Rashba-like spin textures in Graphene promoted by ferromagnet-mediated Electronic-Hybridization with heavy metal

TL;DR

This study uncovers the microscopic origin of Rashba-like spin textures in graphene heterostructures with ferromagnetic and heavy metal layers, highlighting the role of hybridization-induced spin-orbit coupling at interfaces for spintronic applications.

Contribution

It demonstrates that hybridization with heavy metals induces strong spin-orbit coupling in graphene via ferromagnetic interfaces, revealing the mechanism behind Rashba-like spin textures.

Findings

Strong SOC in graphene due to hybridization with heavy metals

Rashba-SOC observed at thin Co layers, linked to DMI

SOC effects diminish with increasing Co thickness

Abstract

Epitaxial graphene/ferromagnetic metal (Gr/FM) heterostructures deposited onto heavy metals (HM) have been proposed for the realization of novel spintronic devices because of their perpendicular magnetic anisotropy and sizeable Dzyaloshinskii-Moriya interaction (DMI), allowing for both enhanced thermal stability and stabilization of chiral spin textures.

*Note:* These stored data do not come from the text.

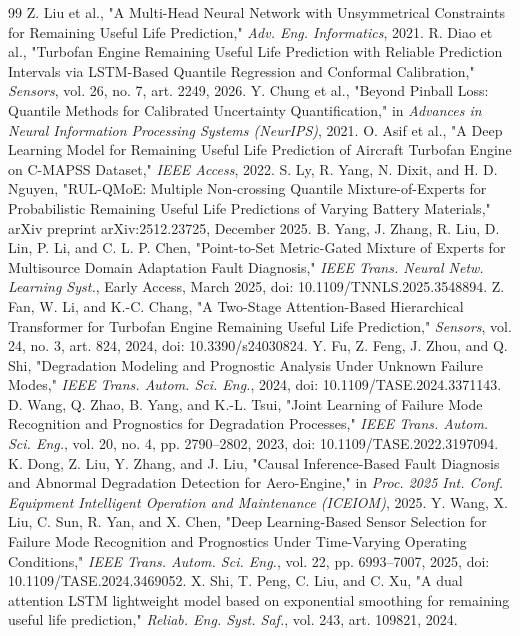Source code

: \documentclass[preprint,10pt]{elsarticle}
\begin{document}
\begin{thebibliography}{99}
  Z. Liu et al., "A Multi-Head Neural Network with Unsymmetrical Constraints for Remaining Useful Life Prediction," \textit{Adv. Eng. Informatics}, 2021.
  R. Diao et al., "Turbofan Engine Remaining Useful Life Prediction with Reliable Prediction Intervals via LSTM-Based Quantile Regression and Conformal Calibration," \textit{Sensors}, vol. 26, no. 7, art. 2249, 2026.
  Y. Chung et al., "Beyond Pinball Loss: Quantile Methods for Calibrated Uncertainty Quantification," in \textit{Advances in Neural Information Processing Systems (NeurIPS)}, 2021.
  O. Asif et al., "A Deep Learning Model for Remaining Useful Life Prediction of Aircraft Turbofan Engine on C-MAPSS Dataset," \textit{IEEE Access}, 2022.
  S. Ly, R. Yang, N. Dixit, and H. D. Nguyen, "RUL-QMoE: Multiple Non-crossing Quantile Mixture-of-Experts for Probabilistic Remaining Useful Life Predictions of Varying Battery Materials," arXiv preprint arXiv:2512.23725, December 2025.
  B. Yang, J. Zhang, R. Liu, D. Lin, P. Li, and C. L. P. Chen, "Point-to-Set Metric-Gated Mixture of Experts for Multisource Domain Adaptation Fault Diagnosis," \textit{IEEE Trans. Neural Netw. Learning Syst.}, Early Access, March 2025, doi: 10.1109/TNNLS.2025.3548894.
  Z. Fan, W. Li, and K.-C. Chang, "A Two-Stage Attention-Based Hierarchical Transformer for Turbofan Engine Remaining Useful Life Prediction," \textit{Sensors}, vol. 24, no. 3, art. 824, 2024, doi: 10.3390/s24030824.
  Y. Fu, Z. Feng, J. Zhou, and Q. Shi, "Degradation Modeling and Prognostic Analysis Under Unknown Failure Modes," \textit{IEEE Trans. Autom. Sci. Eng.}, 2024, doi: 10.1109/TASE.2024.3371143.
  D. Wang, Q. Zhao, B. Yang, and K.-L. Tsui, "Joint Learning of Failure Mode Recognition and Prognostics for Degradation Processes," \textit{IEEE Trans. Autom. Sci. Eng.}, vol. 20, no. 4, pp. 2790--2802, 2023, doi: 10.1109/TASE.2022.3197094.
  K. Dong, Z. Liu, Y. Zhang, and J. Liu, "Causal Inference-Based Fault Diagnosis and Abnormal Degradation Detection for Aero-Engine," in \textit{Proc. 2025 Int. Conf. Equipment Intelligent Operation and Maintenance (ICEIOM)}, 2025.
  Y. Wang, X. Liu, C. Sun, R. Yan, and X. Chen, "Deep Learning-Based Sensor Selection for Failure Mode Recognition and Prognostics Under Time-Varying Operating Conditions," \textit{IEEE Trans. Autom. Sci. Eng.}, vol. 22, pp. 6993--7007, 2025, doi: 10.1109/TASE.2024.3469052.
  X. Shi, T. Peng, C. Liu, and C. Xu, "A dual attention LSTM lightweight model based on exponential smoothing for remaining useful life prediction," \textit{Reliab. Eng. Syst. Saf.}, vol. 243, art. 109821, 2024.

\end{thebibliography}
\end{document}
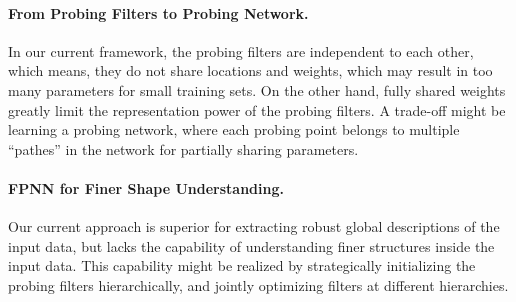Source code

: \paragraph{From Probing Filters to Probing Network.}
In our current framework, the probing filters are independent to each other, which means, they do not share locations and weights, which may result in too many parameters for small training sets. On the other hand, fully shared weights greatly limit the representation power of the probing filters. A trade-off might be learning a probing network, where each probing point belongs to multiple ``pathes'' in the network for partially sharing parameters.

\paragraph{FPNN for Finer Shape Understanding.}
Our current approach is superior for extracting robust global descriptions of the input data, but lacks the capability of understanding finer structures inside the input data. This capability might be realized by strategically initializing the probing filters hierarchically, and jointly optimizing filters at different hierarchies.
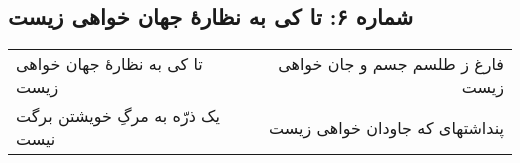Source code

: \begin{center}
\section*{شماره ۶: تا کی به نظارۀ جهان خواهی زیست}
\label{sec:006}
\begin{longtable}{l p{0.5cm} r}
تا کی به نظارهٔ جهان خواهی زیست
&&
فارغ ز طلسم جسم و جان خواهی زیست
\\
یک ذرّه به مرگِ خویشتن برگت نیست
&&
پنداشتهای که جاودان خواهی زیست
\\
\end{longtable}
\end{center}
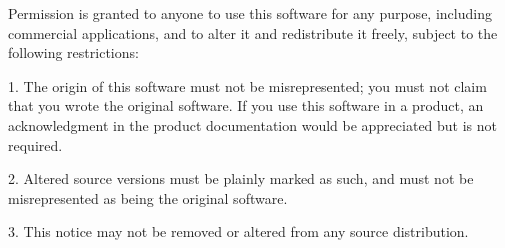 Permission is granted to anyone to use this software for any purpose, including commercial applications, and to alter it and redistribute it freely, subject to the following restrictions:

1. The origin of this software must not be misrepresented; you must not claim that you wrote the original software. If you use this software in a product, an acknowledgment in the product documentation would be appreciated but is not required.

2. Altered source versions must be plainly marked as such, and must not be misrepresented as being the original software.

3. This notice may not be removed or altered from any source distribution. 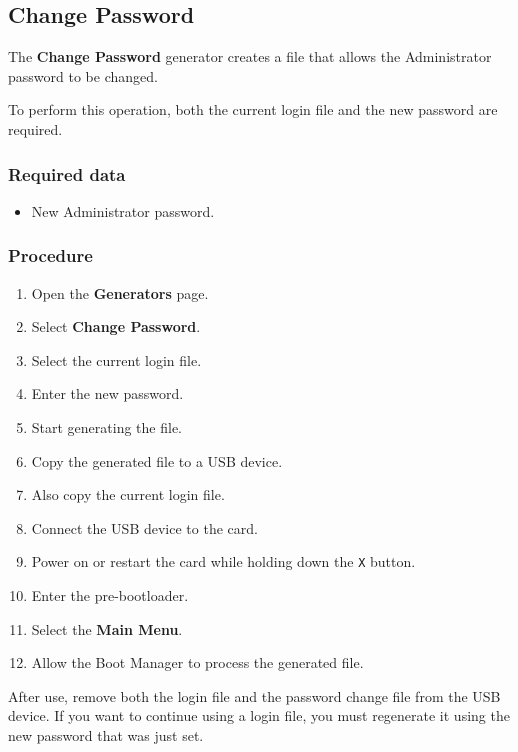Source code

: ﻿\documentclass[11pt,a4paper]{article}
\newcommand{\button}[1]{\textbf{#1}}
\begin{document}
\subsection{Change Password}

The \button{Change Password} generator creates a file that allows
the Administrator password to be changed.

To perform this operation, both the current login file and the new
password are required.

\subsubsection*{Required data}

\begin{itemize}
    \item New Administrator password.
\end{itemize}

\subsubsection*{Procedure}

\begin{enumerate}
    \item Open the \button{Generators} page.
    \item Select \button{Change Password}.
    \item Select the current login file.
    \item Enter the new password.
    \item Start generating the file.
    \item Copy the generated file to a USB device.
    \item Also copy the current login file.
    \item Connect the USB device to the card.
    \item Power on or restart the card while holding down
    the \texttt{X} button.
    \item Enter the pre-bootloader.
    \item Select the \textbf{Main Menu}.
    \item Allow the Boot Manager to process the generated file.
\end{enumerate}

After use, remove both the login file and the password change file
from the USB device. If you want to continue using a login file,
you must regenerate it using the new password that was just set.
\end{document}
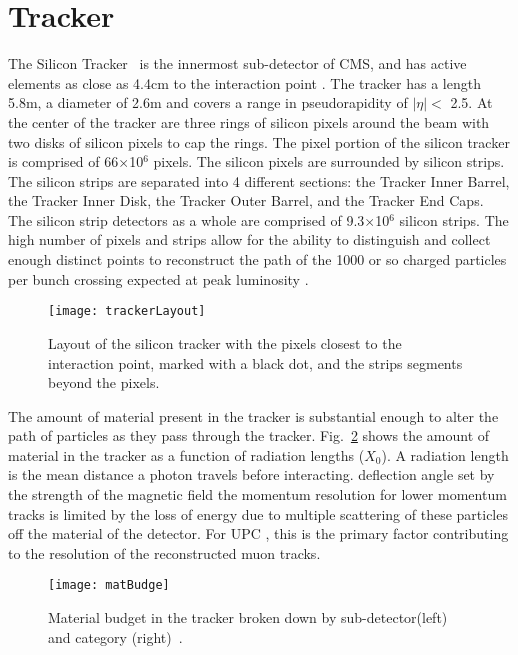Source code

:   \section{Tracker}
    The Silicon Tracker~\cite{CMS:2000aa} is the innermost sub-detector of CMS, and has active
    	elements as close as 4.4cm to the interaction point \cite{tCmsE}. 
    The tracker has a length 5.8m, a diameter of 2.6m and
    	covers a range in pseudorapidity of $|\eta| <$ 2.5.
    At the center of the tracker are three rings of silicon pixels around the beam 
    	with two disks of silicon pixels to cap the rings.
    The pixel portion of the silicon tracker is comprised of 66$\times$10$^{6}$
    	pixels.
    The silicon pixels are surrounded by silicon strips.
    The silicon strips are separated into 4 different sections: 
    	the Tracker Inner Barrel, the Tracker Inner Disk, the Tracker Outer 
    	Barrel, and the Tracker End Caps.
    The silicon strip detectors as a whole are comprised of 9.3$\times$10$^{6}$ silicon 
    	strips.
    The high number of pixels and strips allow for the ability to distinguish
    	and collect enough distinct points to reconstruct the path of the 1000
    	or so charged particles per bunch crossing expected at peak luminosity
    	\cite{tCmsE}.
    \begin{figure}[!Hhbt]
      \centering
      \texttt{[image: trackerLayout]}
      \caption{Layout of the silicon tracker with the pixels closest to the 
        interaction point, marked with a black dot, and the strips segments 
        beyond the pixels.}
      \label{fig:fig:trackerLayout}
    \end{figure}

    The amount of material present in the tracker is substantial enough to
      alter the path of particles as they pass through the tracker. 
    Fig.~\ref{fig:matBudge} shows the amount of material in the tracker 
      as a function of radiation lengths ($X_{0}$).
    A radiation length is the mean distance a photon travels before 
      interacting. 
    \DIFdelbegin {}\DIFdelend \DIFaddbegin {}\DIFaddend deflection angle set by the strength of the magnetic 
      field \DIFdelbegin \DIFdel{, }\DIFdelend \DIFaddbegin {}\DIFaddend the momentum resolution for \DIFaddbegin {}\DIFaddend lower momentum tracks is limited by 
      the loss of energy due to multiple scattering of these particles off the 
      material of the detector.
    For UPC \JPsi{}, this is the primary factor contributing to the resolution 
      of the reconstructed muon tracks. 
    \begin{figure}[!Hhbt]
      \centering
      \texttt{[image: matBudge]}
      \caption{Material budget in the tracker broken down by sub-detector(left) and
        category (right)~\cite{tCmsE}.}
      \label{fig:matBudge}
    \end{figure}

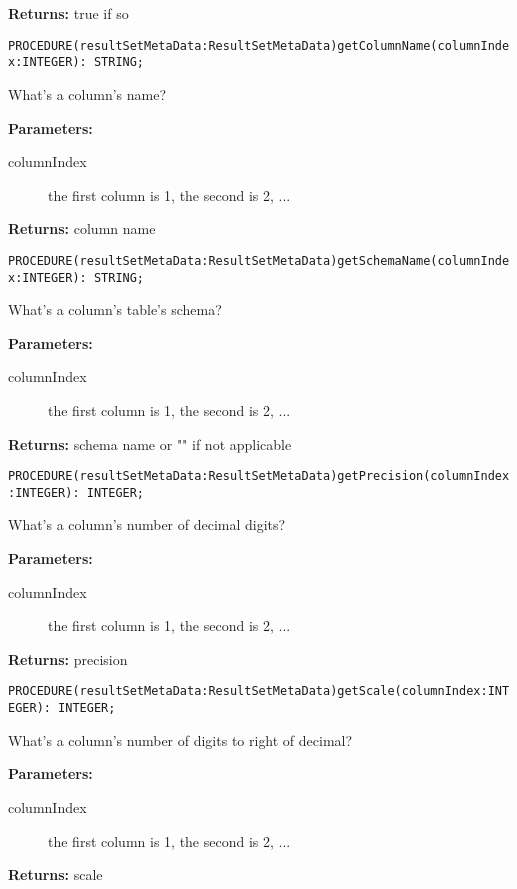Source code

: {\bf Returns: } 
true if so 



\verb'PROCEDURE(resultSetMetaData:ResultSetMetaData)getColumnName(columnIndex:INTEGER): STRING;'

What's a column's name? 


{\bf Parameters: }
\begin{description}
\item[columnIndex] the first column is 1, the second is 2, ... 
\end{description}

{\bf Returns: } 
column name 



\verb'PROCEDURE(resultSetMetaData:ResultSetMetaData)getSchemaName(columnIndex:INTEGER): STRING;'

What's a column's table's schema? 

{\bf Parameters: }
\begin{description}
\item[columnIndex] the first column is 1, the second is 2, ... 
\end{description}

{\bf Returns: } 
schema name or "" if not applicable 



\verb'PROCEDURE(resultSetMetaData:ResultSetMetaData)getPrecision(columnIndex:INTEGER): INTEGER;'

What's a column's number of decimal digits? 

{\bf Parameters: }
\begin{description}
\item[columnIndex] the first column is 1, the second is 2, ... 
\end{description}

{\bf Returns: } 
precision 



\verb'PROCEDURE(resultSetMetaData:ResultSetMetaData)getScale(columnIndex:INTEGER): INTEGER;'

What's a column's number of digits to right of decimal? 


{\bf Parameters: }
\begin{description}
\item[columnIndex] the first column is 1, the second is 2, ... 
\end{description}

{\bf Returns: } 
scale 


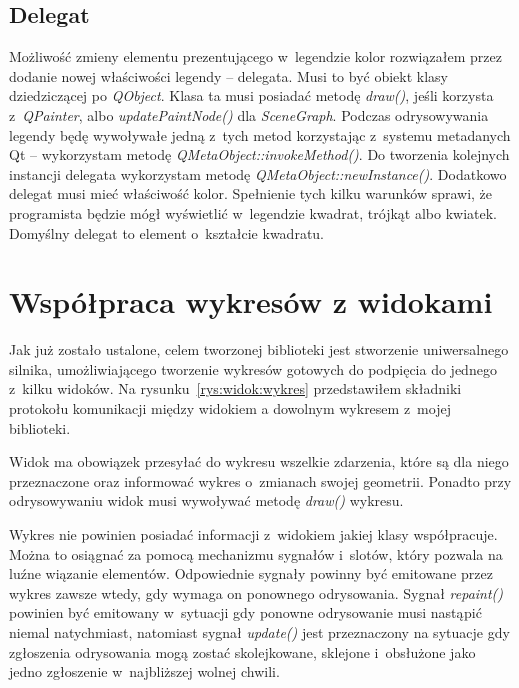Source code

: \subsection{Delegat}
Możliwość zmieny elementu prezentującego w~legendzie kolor rozwiązałem przez dodanie nowej właściwości legendy -- delegata. Musi to być obiekt klasy dziedziczącej po \textit{QObject}. Klasa ta musi posiadać metodę \textit{draw()}, jeśli korzysta z~\textit{QPainter}, albo \textit{updatePaintNode()} dla \textit{SceneGraph}. Podczas odrysowywania legendy będę wywoływałe jedną z~tych metod korzystając z~systemu metadanych Qt -- wykorzystam metodę \textit{QMetaObject::invokeMethod()}. Do tworzenia kolejnych instancji delegata wykorzystam metodę \textit{QMetaObject::newInstance()}.  Dodatkowo delegat musi mieć właściwość kolor. Spełnienie tych kilku warunków sprawi, że programista będzie mógł wyświetlić w~legendzie kwadrat, trójkąt albo kwiatek. Domyślny delegat to element o~kształcie kwadratu.

\section{Współpraca wykresów z widokami }
Jak już zostało ustalone, celem tworzonej biblioteki jest stworzenie uniwersalnego silnika, umożliwiającego tworzenie wykresów gotowych do podpięcia do jednego z~kilku widoków. Na rysunku~\ref{rys:widok:wykres} przedstawiłem składniki protokołu komunikacji między widokiem a dowolnym wykresem z~mojej biblioteki.

Widok ma obowiązek przesyłać do wykresu wszelkie zdarzenia, które są dla niego przeznaczone oraz informować wykres o~zmianach swojej geometrii. Ponadto przy odrysowywaniu widok musi wywoływać metodę \textit{draw()} wykresu.

Wykres nie powinien posiadać informacji z~widokiem jakiej klasy współpracuje. Można to osiągnać za pomocą mechanizmu sygnałów i~slotów, który pozwala na luźne wiązanie elementów. Odpowiednie sygnały  powinny być emitowane przez wykres zawsze wtedy, gdy wymaga on ponownego odrysowania.
Sygnał \textit{repaint()} powinien być emitowany w~sytuacji gdy ponowne odrysowanie musi nastąpić niemal natychmiast, natomiast sygnał \textit{update()} jest przeznaczony na sytuacje gdy zgłoszenia odrysowania mogą zostać skolejkowane, sklejone i~obsłużone jako jedno zgłoszenie w~najbliższej wolnej chwili.



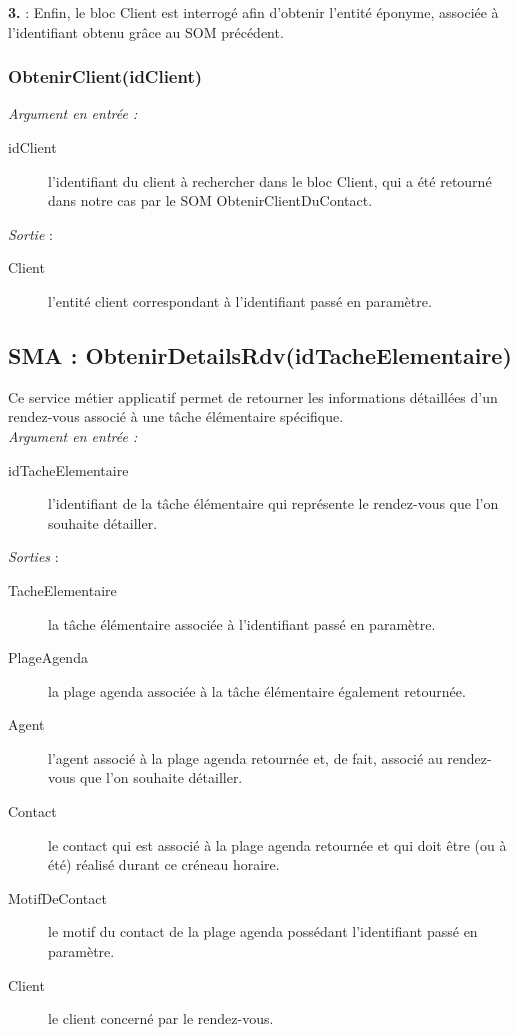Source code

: \begin{shaded}
\textbf{3.} : Enfin, le bloc Client est interrogé afin d'obtenir l'entité éponyme, associée à l'identifiant obtenu grâce au SOM précédent.
\end{shaded}

\subsubsection{ObtenirClient(idClient)}

\noindent \textit{Argument en entrée :}
\begin{description}
\item[idClient] l'identifiant du client à rechercher dans le bloc Client, qui a été retourné dans notre cas par le SOM ObtenirClientDuContact. \\
\end{description}

\noindent \textit{Sortie} :
\begin{description}
\item[Client] l'entité client correspondant à l'identifiant passé en paramètre. \\
\end{description}

\subsection{SMA : ObtenirDetailsRdv(idTacheElementaire)} 

Ce service métier applicatif permet de retourner les informations détaillées d'un rendez-vous associé à une tâche élémentaire spécifique.\\

\noindent \textit{Argument en entrée :}
\begin{description}
\item[idTacheElementaire] l'identifiant de la tâche élémentaire qui représente le rendez-vous que l'on souhaite détailler. \\
\end{description}

\noindent \textit{Sorties} : 
\begin{description}
\item[TacheElementaire] la tâche élémentaire associée à l'identifiant passé en paramètre.
\item[PlageAgenda] la plage agenda associée à la tâche élémentaire également retournée.
\item[Agent] l'agent associé à la plage agenda retournée et, de fait, associé au rendez-vous que l'on souhaite détailler. 
\item[Contact] le contact qui est associé à la plage agenda retournée et qui doit être (ou à été) réalisé durant ce créneau horaire.
\item[MotifDeContact] le motif du contact de la plage agenda possédant l'identifiant passé en paramètre. 
\item[Client] le client concerné par le rendez-vous. \\
\end{description}


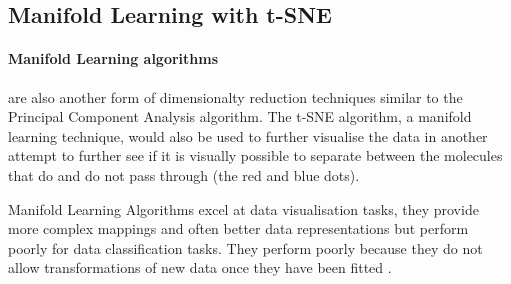 \documentclass[a4paper,12pt]{report}
\begin{document}
	
	
		\subsection{Manifold Learning with t-SNE}
		\paragraph{Manifold Learning algorithms} are also another form of dimensionalty reduction techniques similar to the Principal Component Analysis algorithm. The t-SNE algorithm, a manifold learning technique, would also be used to further visualise the data in another attempt to further see if it is visually possible to separate between the molecules that do and do not pass through (the red and blue dots). 
		
		Manifold Learning Algorithms excel at data visualisation tasks, they provide more complex mappings and often better data representations but perform poorly for data classification tasks. They perform poorly because they do not allow transformations of new data once they have been fitted \cite{Yairetal2008}.\\
		
\end{document}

However, establishing routes towards this goal requires the fundamental understanding of the microscopic origin of their unusual properties. Here, we elucidate the nature of the induced spin-orbit coupling (SOC) at Gr/Co interfaces on Ir. Through spin- and angle-resolved photoemission along with density functional theory, we show that the interaction of the HM with the C atomic layer via hybridization with the FM is the source of strong SOC in the Gr layer. Furthermore, our studies on ultrathin Co films underneath Gr reveal an energy splitting of $\sim$\,100 meV (negligible) for in-plane (out-of-plane) spin polarized Gr $\pi$ bands, consistent with a Rashba-SOC at the Gr/Co interface, which is either the fingerprint or the origin of the DMI. This mechanism vanishes at large Co thicknesses, where neither in-plane nor out-of-plane spin-orbit splitting is observed, indicating that Gr $\pi$ states are electronically decoupled from the HM. The present findings are important for future applications of Gr-based heterostructures in spintronic devices.